The Committee will be very grateful to the noble Lord, Lord Thomas, for having analysed the leading case of Mayers, which of course discussed the law relating to special counsel as well as to features of the new statutory anonymity regime enacted last summer. In our view, two things stand out from that case. First, the Court of Appeal did not call for special counsel to be placed on a statutory basis. Secondly, it gave no indication that it considered the present arrangements-or as they had worked until that case-unsatisfactory.

As regards the figures, that quoted by the noble Lord, Lord Thomas, is for applications for witness anonymity orders and not for applications for the appointment of special counsel. If there is some confusion between us about the figures, I will write to the noble Lord.
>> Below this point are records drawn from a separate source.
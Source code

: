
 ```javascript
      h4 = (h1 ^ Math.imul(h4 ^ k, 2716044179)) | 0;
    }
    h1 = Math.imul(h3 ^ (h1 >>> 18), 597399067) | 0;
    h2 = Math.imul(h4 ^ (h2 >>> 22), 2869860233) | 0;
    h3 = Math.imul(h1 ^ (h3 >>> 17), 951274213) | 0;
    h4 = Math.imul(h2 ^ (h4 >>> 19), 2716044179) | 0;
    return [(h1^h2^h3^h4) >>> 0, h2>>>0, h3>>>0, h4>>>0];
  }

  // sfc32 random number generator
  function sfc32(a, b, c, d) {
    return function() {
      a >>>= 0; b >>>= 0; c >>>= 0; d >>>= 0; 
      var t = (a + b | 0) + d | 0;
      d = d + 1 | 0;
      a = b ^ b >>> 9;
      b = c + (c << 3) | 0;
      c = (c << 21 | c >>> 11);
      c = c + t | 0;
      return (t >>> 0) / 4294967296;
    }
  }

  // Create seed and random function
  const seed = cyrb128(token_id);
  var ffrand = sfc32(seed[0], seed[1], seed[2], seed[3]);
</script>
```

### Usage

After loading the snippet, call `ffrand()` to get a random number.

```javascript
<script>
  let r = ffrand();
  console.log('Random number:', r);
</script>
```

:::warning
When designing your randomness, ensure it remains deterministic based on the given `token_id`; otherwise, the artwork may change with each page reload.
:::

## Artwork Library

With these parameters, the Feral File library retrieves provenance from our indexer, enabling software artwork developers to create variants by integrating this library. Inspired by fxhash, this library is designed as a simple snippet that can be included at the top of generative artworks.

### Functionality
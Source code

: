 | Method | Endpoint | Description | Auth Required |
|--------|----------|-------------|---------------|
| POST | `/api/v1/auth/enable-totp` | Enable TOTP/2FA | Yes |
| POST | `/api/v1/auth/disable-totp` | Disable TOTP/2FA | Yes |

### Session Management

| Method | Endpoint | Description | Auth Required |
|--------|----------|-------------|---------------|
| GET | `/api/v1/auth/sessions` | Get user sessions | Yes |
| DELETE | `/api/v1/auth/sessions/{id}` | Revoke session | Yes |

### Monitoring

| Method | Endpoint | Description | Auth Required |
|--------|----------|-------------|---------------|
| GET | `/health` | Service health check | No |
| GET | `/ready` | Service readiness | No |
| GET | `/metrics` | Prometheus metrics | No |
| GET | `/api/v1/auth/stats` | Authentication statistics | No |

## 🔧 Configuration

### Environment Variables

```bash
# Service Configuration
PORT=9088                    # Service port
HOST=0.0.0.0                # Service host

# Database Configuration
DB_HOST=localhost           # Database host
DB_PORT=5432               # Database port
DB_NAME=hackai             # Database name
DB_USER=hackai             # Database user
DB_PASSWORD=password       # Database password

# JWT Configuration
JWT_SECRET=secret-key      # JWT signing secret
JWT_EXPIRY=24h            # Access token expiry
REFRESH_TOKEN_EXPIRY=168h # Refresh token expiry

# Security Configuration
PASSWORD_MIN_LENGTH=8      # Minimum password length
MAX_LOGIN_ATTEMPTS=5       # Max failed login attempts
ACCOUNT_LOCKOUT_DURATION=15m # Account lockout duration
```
Lord Thomas of Gresford: I am concerned. The noble Lord, Lord Dubs, has the documentation and I imagine that he will be able to help us. I understood that applications were made to the court but that the court simply did not pass them on.

Lord Dubs: My information is that the concern of the Joint Committee was the very small number of cases in which special counsel have been appointed; that is, two out of a total of 136 applications. There may be other figures. I have not checked all the details of the report, but that is a fairly small number.

Lord Bach: I suspect that that refers to the number of applications for anonymity witness orders, not for special counsel. I shall have that checked and write to noble Lords confirming whether or not I am right. There is a certain ambiguity in what my noble friend has just read out.

In Mayers, the Court of Appeal focused on the duties of the prosecution. The role of special counsel in a particular case may be one where special counsel helps the court probe the evidence. It did not suggest that special counsel carry out a police investigatory role. The noble Lord, Lord Thomas of Gresford, cited the court when he said that there was no justification for any blanket rules, one way or another. The court already has sufficient flexibility to ask the Attorney to appoint special counsel when it considers it necessary. Our approach today is wholly consistent with the Court of Appeal judgment in Mayers.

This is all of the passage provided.